AIM OF THE TASK
Whatever appears in the entries must be given again exactly.

(Stored data entries)
+++++

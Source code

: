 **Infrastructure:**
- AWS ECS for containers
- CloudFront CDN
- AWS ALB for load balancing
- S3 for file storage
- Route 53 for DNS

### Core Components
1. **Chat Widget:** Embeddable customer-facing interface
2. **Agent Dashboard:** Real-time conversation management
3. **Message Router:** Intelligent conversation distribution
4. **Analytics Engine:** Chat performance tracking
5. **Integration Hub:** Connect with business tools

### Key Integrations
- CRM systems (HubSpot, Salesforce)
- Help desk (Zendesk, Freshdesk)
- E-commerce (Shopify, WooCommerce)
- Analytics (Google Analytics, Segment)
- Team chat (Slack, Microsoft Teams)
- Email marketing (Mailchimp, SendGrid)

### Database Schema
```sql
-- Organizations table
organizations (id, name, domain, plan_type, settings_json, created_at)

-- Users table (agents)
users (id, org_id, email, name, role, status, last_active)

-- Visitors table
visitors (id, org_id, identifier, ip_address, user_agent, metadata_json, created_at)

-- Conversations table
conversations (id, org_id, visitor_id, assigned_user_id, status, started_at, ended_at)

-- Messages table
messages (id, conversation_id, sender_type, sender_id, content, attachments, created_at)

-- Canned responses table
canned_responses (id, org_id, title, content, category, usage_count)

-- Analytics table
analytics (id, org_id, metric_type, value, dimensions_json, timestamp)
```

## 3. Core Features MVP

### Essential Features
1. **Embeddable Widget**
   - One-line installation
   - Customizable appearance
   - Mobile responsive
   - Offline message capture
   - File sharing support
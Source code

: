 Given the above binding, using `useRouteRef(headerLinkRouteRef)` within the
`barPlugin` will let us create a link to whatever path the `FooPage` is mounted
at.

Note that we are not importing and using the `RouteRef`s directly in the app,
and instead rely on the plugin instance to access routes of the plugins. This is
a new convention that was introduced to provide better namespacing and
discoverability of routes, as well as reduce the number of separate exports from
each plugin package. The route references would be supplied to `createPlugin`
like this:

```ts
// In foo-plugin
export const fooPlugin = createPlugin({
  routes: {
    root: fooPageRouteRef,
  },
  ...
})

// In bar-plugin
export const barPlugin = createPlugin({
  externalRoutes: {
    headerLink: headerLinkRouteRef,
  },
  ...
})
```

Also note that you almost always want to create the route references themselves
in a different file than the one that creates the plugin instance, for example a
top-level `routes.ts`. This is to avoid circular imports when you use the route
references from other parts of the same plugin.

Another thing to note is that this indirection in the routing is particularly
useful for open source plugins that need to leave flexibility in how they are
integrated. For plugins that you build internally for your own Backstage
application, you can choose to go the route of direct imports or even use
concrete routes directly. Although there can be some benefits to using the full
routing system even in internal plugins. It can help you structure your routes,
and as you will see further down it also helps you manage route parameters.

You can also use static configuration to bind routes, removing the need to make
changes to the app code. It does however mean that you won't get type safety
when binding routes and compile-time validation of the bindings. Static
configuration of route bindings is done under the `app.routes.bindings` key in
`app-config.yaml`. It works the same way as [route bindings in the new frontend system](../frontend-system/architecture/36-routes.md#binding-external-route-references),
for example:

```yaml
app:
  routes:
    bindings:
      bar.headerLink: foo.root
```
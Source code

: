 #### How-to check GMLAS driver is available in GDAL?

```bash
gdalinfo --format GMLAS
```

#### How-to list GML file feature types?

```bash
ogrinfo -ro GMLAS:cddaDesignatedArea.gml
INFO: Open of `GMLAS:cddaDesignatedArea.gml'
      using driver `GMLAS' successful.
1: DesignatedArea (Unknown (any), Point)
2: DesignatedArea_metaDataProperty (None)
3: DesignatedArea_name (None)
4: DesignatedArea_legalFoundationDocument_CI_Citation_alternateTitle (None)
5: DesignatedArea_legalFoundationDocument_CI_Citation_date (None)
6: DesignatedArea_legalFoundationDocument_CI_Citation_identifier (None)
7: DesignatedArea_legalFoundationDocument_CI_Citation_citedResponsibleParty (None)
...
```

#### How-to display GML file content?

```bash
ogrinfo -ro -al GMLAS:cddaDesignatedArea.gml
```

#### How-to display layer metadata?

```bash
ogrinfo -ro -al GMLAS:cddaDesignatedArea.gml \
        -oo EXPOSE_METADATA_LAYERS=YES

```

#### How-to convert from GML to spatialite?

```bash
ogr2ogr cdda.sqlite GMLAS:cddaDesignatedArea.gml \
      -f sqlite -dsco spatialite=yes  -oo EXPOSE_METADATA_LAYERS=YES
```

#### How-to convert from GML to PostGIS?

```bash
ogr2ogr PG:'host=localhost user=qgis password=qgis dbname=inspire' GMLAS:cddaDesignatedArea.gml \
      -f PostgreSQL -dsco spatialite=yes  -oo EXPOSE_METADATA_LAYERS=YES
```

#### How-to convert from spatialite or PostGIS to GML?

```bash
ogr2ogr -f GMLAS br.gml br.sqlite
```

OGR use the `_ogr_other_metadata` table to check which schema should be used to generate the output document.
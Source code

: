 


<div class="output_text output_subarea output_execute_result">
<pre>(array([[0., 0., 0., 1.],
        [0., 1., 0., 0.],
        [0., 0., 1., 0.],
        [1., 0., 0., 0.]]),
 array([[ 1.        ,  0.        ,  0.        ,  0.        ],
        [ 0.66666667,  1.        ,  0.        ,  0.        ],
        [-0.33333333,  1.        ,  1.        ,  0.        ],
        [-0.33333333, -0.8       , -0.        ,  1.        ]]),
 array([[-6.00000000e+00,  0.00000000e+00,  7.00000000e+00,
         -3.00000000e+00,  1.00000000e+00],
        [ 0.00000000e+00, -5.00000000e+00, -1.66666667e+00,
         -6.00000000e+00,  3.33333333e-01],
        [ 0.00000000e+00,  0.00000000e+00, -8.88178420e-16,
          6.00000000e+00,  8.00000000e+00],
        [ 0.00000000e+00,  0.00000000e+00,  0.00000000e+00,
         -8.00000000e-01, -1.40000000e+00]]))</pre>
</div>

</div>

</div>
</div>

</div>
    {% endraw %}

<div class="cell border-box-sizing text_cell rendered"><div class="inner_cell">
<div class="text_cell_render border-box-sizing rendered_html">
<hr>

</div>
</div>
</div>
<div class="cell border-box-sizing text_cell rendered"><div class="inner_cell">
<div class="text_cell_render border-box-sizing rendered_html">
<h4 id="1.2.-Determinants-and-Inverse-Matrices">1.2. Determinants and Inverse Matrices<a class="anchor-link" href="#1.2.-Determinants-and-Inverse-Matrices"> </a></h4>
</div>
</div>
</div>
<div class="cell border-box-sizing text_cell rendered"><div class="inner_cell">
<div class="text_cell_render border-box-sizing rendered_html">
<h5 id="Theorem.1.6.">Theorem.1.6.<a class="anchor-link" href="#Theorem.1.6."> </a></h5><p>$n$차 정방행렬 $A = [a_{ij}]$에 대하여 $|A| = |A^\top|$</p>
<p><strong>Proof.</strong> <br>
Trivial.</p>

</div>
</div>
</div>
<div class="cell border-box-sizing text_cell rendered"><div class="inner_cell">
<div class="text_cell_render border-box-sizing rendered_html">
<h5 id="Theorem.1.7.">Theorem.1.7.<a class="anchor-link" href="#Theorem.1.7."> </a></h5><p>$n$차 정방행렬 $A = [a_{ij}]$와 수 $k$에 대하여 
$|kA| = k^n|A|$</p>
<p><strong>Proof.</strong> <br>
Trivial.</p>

+++++

SOLUTION TO THIS TASK
Source code

: **Infrastructure:**
- AWS ECS for containers
- CloudFront CDN
- AWS ALB for load balancing
- S3 for file storage
- Route 53 for DNS

### Core Components
1. **Chat Widget:** Embeddable customer-facing interface
2. **Agent Dashboard:** Real-time conversation management
3. **Message Router:** Intelligent conversation distribution
4. **Analytics Engine:** Chat performance tracking
5. **Integration Hub:** Connect with business tools

### Key Integrations
- CRM systems (HubSpot, Salesforce)
- Help desk (Zendesk, Freshdesk)
- E-commerce (Shopify, WooCommerce)
- Analytics (Google Analytics, Segment)
- Team chat (Slack, Microsoft Teams)
- Email marketing (Mailchimp, SendGrid)

### Database Schema
```sql
-- Organizations table
organizations (id, name, domain, plan_type, settings_json, created_at)

-- Users table (agents)
users (id, org_id, email, name, role, status, last_active)

-- Visitors table
visitors (id, org_id, identifier, ip_address, user_agent, metadata_json, created_at)

-- Conversations table
conversations (id, org_id, visitor_id, assigned_user_id, status, started_at, ended_at)

-- Messages table
messages (id, conversation_id, sender_type, sender_id, content, attachments, created_at)

-- Canned responses table
canned_responses (id, org_id, title, content, category, usage_count)

-- Analytics table
analytics (id, org_id, metric_type, value, dimensions_json, timestamp)
```

## 3. Core Features MVP

### Essential Features
1. **Embeddable Widget**
   - One-line installation
   - Customizable appearance
   - Mobile responsive
   - Offline message capture
   - File sharing support
Source code

: Given the above binding, using `useRouteRef(headerLinkRouteRef)` within the
`barPlugin` will let us create a link to whatever path the `FooPage` is mounted
at.

Note that we are not importing and using the `RouteRef`s directly in the app,
and instead rely on the plugin instance to access routes of the plugins. This is
a new convention that was introduced to provide better namespacing and
discoverability of routes, as well as reduce the number of separate exports from
each plugin package. The route references would be supplied to `createPlugin`
like this:

```ts
// In foo-plugin
export const fooPlugin = createPlugin({
  routes: {
    root: fooPageRouteRef,
  },
  ...
})

// In bar-plugin
export const barPlugin = createPlugin({
  externalRoutes: {
    headerLink: headerLinkRouteRef,
  },
  ...
})
```

Also note that you almost always want to create the route references themselves
in a different file than the one that creates the plugin instance, for example a
top-level `routes.ts`. This is to avoid circular imports when you use the route
references from other parts of the same plugin.

Another thing to note is that this indirection in the routing is particularly
useful for open source plugins that need to leave flexibility in how they are
integrated. For plugins that you build internally for your own Backstage
application, you can choose to go the route of direct imports or even use
concrete routes directly. Although there can be some benefits to using the full
routing system even in internal plugins. It can help you structure your routes,
and as you will see further down it also helps you manage route parameters.

You can also use static configuration to bind routes, removing the need to make
changes to the app code. It does however mean that you won't get type safety
when binding routes and compile-time validation of the bindings. Static
configuration of route bindings is done under the `app.routes.bindings` key in
`app-config.yaml`. It works the same way as [route bindings in the new frontend system](../frontend-system/architecture/36-routes.md#binding-external-route-references),
for example:

```yaml
app:
  routes:
    bindings:
      bar.headerLink: foo.root
```
Source code

: #### How-to check GMLAS driver is available in GDAL?

```bash
gdalinfo --format GMLAS
```

#### How-to list GML file feature types?

```bash
ogrinfo -ro GMLAS:cddaDesignatedArea.gml
INFO: Open of `GMLAS:cddaDesignatedArea.gml'
      using driver `GMLAS' successful.
1: DesignatedArea (Unknown (any), Point)
2: DesignatedArea_metaDataProperty (None)
3: DesignatedArea_name (None)
4: DesignatedArea_legalFoundationDocument_CI_Citation_alternateTitle (None)
5: DesignatedArea_legalFoundationDocument_CI_Citation_date (None)
6: DesignatedArea_legalFoundationDocument_CI_Citation_identifier (None)
7: DesignatedArea_legalFoundationDocument_CI_Citation_citedResponsibleParty (None)
...
```

#### How-to display GML file content?

```bash
ogrinfo -ro -al GMLAS:cddaDesignatedArea.gml
```

#### How-to display layer metadata?

```bash
ogrinfo -ro -al GMLAS:cddaDesignatedArea.gml \
        -oo EXPOSE_METADATA_LAYERS=YES

```

#### How-to convert from GML to spatialite?

```bash
ogr2ogr cdda.sqlite GMLAS:cddaDesignatedArea.gml \
      -f sqlite -dsco spatialite=yes  -oo EXPOSE_METADATA_LAYERS=YES
```

#### How-to convert from GML to PostGIS?

```bash
ogr2ogr PG:'host=localhost user=qgis password=qgis dbname=inspire' GMLAS:cddaDesignatedArea.gml \
      -f PostgreSQL -dsco spatialite=yes  -oo EXPOSE_METADATA_LAYERS=YES
```

#### How-to convert from spatialite or PostGIS to GML?

```bash
ogr2ogr -f GMLAS br.gml br.sqlite
```

OGR use the `_ogr_other_metadata` table to check which schema should be used to generate the output document.
Source code

: 


<div class="output_text output_subarea output_execute_result">
<pre>(array([[0., 0., 0., 1.],
        [0., 1., 0., 0.],
        [0., 0., 1., 0.],
        [1., 0., 0., 0.]]),
 array([[ 1.        ,  0.        ,  0.        ,  0.        ],
        [ 0.66666667,  1.        ,  0.        ,  0.        ],
        [-0.33333333,  1.        ,  1.        ,  0.        ],
        [-0.33333333, -0.8       , -0.        ,  1.        ]]),
 array([[-6.00000000e+00,  0.00000000e+00,  7.00000000e+00,
         -3.00000000e+00,  1.00000000e+00],
        [ 0.00000000e+00, -5.00000000e+00, -1.66666667e+00,
         -6.00000000e+00,  3.33333333e-01],
        [ 0.00000000e+00,  0.00000000e+00, -8.88178420e-16,
          6.00000000e+00,  8.00000000e+00],
        [ 0.00000000e+00,  0.00000000e+00,  0.00000000e+00,
         -8.00000000e-01, -1.40000000e+00]]))</pre>
</div>

</div>

</div>
</div>

</div>
    {% endraw %}

<div class="cell border-box-sizing text_cell rendered"><div class="inner_cell">
<div class="text_cell_render border-box-sizing rendered_html">
<hr>

</div>
</div>
</div>
<div class="cell border-box-sizing text_cell rendered"><div class="inner_cell">
<div class="text_cell_render border-box-sizing rendered_html">
<h4 id="1.2.-Determinants-and-Inverse-Matrices">1.2. Determinants and Inverse Matrices<a class="anchor-link" href="#1.2.-Determinants-and-Inverse-Matrices"> </a></h4>
</div>
</div>
</div>
<div class="cell border-box-sizing text_cell rendered"><div class="inner_cell">
<div class="text_cell_render border-box-sizing rendered_html">
<h5 id="Theorem.1.6.">Theorem.1.6.<a class="anchor-link" href="#Theorem.1.6."> </a></h5><p>$n$차 정방행렬 $A = [a_{ij}]$에 대하여 $|A| = |A^\top|$</p>
<p><strong>Proof.</strong> <br>
Trivial.</p>

</div>
</div>
</div>
<div class="cell border-box-sizing text_cell rendered"><div class="inner_cell">
<div class="text_cell_render border-box-sizing rendered_html">
<h5 id="Theorem.1.7.">Theorem.1.7.<a class="anchor-link" href="#Theorem.1.7."> </a></h5><p>$n$차 정방행렬 $A = [a_{ij}]$와 수 $k$에 대하여 
$|kA| = k^n|A|$</p>
<p><strong>Proof.</strong> <br>
Trivial.</p>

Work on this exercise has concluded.